Bishop MacEvily’s Commentary on 1 John 5:4-10 for Low Sunday (Extraordinary Form)

Posted by Dim Bulb on April 9, 2012

I hope to add the Bishop’s summary analysis of chapter 5 to the beginning of this post in the near future. I’ve deleted a rather lengthy passage on a technical issue involving the authenticity of parts of verses 7 & 8 and may include the passage as an appendix to the post. A few brief notations in red are my additions.

1Jn 5:4  For whatsoever is born of God overcometh the world. And this is the victory which overcameth the world: Our faith.

For whatsoever is born of God. “Whatsoever,” that is, every description of persons born of God—and this favours the interpretation of the preceding verse, which understands it of all the sons of God—”overcometh the world,” with all its temptations, seductive maxims, and ruling principles, “the concupiscence of the flesh,” &c. (1 John 2:16). To such, therefore, the commandments of God are not heavy. He next points out the source of victory, viz., “our faith,” since faith alone is the foundation of all those graces which enable us to overcome the world; it alone obtains for us those necessary grace; without it no one can ever have the means necessary for overcoming the world.

1Jn 5:5  Who is he that overcometh the world, but he that believeth that Jesus is the Son of God?

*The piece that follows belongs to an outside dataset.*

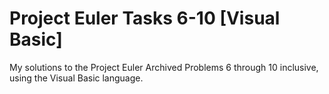 # Project Euler Tasks 6-10 [Visual Basic]
My solutions to the Project Euler Archived Problems 6 through 10 inclusive, using the Visual Basic language.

Who is he that overcometh the world, &c.—In other words, no one can have the faith wherebv the world is overcome except he who believes “that Jesus is the Son of God.” The Apostle shows, in this verse, what the faith is, to which he refers, it is the faith of which the belief in Christ’s Divinity is the foundation. Of course, he supposes this Christian, victorious faith, to be an operative faith, a faith enlivened by charity, and he refers to the article regarding the Divinity of Christ in a special manner, both here and in other parts of this Epistle, in consequence of the leading errors of the day being specially levelled against this—the foundation of the Christian religion.

1Jn 5:6  This is he that came by water and blood, Jesus Christ: not by water only but by water and blood. And it is the Spirit which testifieth that Christ is the truth.

The Apostle here proves, that Christ is the long expected Messiah, the Son of God. “Jesus Christ,” God and man, the Saviour of the world, who, as the prophets predicted, was about to redeem mankind by his blood, and expiate their sins in the waters of Baptism (Ezekiel 36:25, &c., Ezekiel 47; Zechariah 12:13). “This is he that came ” (or, as the Greek,  ο ελθων implies, this is the man long expected to come), “by water and blood,” to redeem the world, and spiritually regenerate mankind “by water” of baptism “and blood” of his passion, of which the baptism in water, and purifications by the shedding of blood, among the Jews, were so many significant types and figures. “Not by water only,” in which allusion is evidently made to the Baptist, of whom it is everywhere pointedly asserted by the Evangelist—and the same is repeatedly asserted by himself—that he came to baptize in water only, and that he was sent by God for this purpose, and his baptism did not of itself remit sin, as it most probably, was a mere preparation for penance, and for the true baptism instituted by Christ.  “But by water and blood.” He came “by water,” because he instituted baptism of water, whereof that which issued from his side while hanging on the cross was a sign; and “by blood,” poured forth on the cross, from which baptism, and all the other channels of divine grace, derive their efficicacy. “And it is the Spirit that testifies, that Christ is the truth”; to the testimony of the water and blood, the Apostle adds that of the Holy Ghost, who testified to the Divinity of Christ, during His sacred life, working wonders in proof thereof; and after his death and resurrection, when descending on the Apostles, in the form of fiery tongues, he filled them with his graces, he also bore testimony to the same, in the many gifts which he bestowed on the faithful. In the Greek reading the words run thus:  και το πνευμα εστιν το μαρτυρουν οτι το πνευμα εστιν  η αληθεια: “and it is the Spirit that testifieth, because the Spirit is truth,” according to which the meaning is: the Holy Ghost also bears testimony, that Christ is the expected Messiah and Saviour of the world, and this testimony is of the greatest weight, because the Holy Ghost is essential truth. The Vulgate reading is, however, preferable, since the question regards the truth of Christ’s Divinity and Humanity; both of which are necessary to constitute him the true Saviour of the world.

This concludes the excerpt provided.